(Stored data)
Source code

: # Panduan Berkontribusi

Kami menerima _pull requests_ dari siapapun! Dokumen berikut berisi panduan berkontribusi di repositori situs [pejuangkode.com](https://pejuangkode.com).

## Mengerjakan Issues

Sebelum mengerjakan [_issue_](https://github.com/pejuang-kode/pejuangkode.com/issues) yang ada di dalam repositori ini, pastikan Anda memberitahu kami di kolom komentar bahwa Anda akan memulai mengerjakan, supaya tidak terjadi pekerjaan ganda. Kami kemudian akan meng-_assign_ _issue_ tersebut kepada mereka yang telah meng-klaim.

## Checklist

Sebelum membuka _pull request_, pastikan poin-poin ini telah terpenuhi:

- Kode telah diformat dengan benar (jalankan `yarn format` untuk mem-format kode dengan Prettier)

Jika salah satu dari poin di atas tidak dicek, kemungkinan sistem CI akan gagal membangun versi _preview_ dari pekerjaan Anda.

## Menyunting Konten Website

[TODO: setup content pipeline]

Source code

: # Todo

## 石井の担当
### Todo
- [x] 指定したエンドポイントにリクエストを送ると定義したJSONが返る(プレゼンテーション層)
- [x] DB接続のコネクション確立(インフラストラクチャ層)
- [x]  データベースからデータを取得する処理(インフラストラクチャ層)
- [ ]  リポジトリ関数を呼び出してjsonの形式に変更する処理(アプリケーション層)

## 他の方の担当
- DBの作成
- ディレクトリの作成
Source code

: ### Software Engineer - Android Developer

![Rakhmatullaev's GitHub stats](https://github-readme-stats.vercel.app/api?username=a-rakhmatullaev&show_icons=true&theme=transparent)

> Assignment: Could you set down, exactly as written, the lines above between the one holding "## Checklist" and the one holding "- [x] 指定したエンドポイントにリクエストを送ると定義したJSONが返る(プレゼンテーション層)", inclusive, and nothing more?

> Response to the exercise:
## Checklist

Sebelum membuka _pull request_, pastikan poin-poin ini telah terpenuhi:

- Kode telah diformat dengan benar (jalankan `yarn format` untuk mem-format kode dengan Prettier)

Jika salah satu dari poin di atas tidak dicek, kemungkinan sistem CI akan gagal membangun versi _preview_ dari pekerjaan Anda.

## Menyunting Konten Website

[TODO: setup content pipeline]

Source code

: # Todo

## 石井の担当
### Todo
- [x] 指定したエンドポイントにリクエストを送ると定義したJSONが返る(プレゼンテーション層)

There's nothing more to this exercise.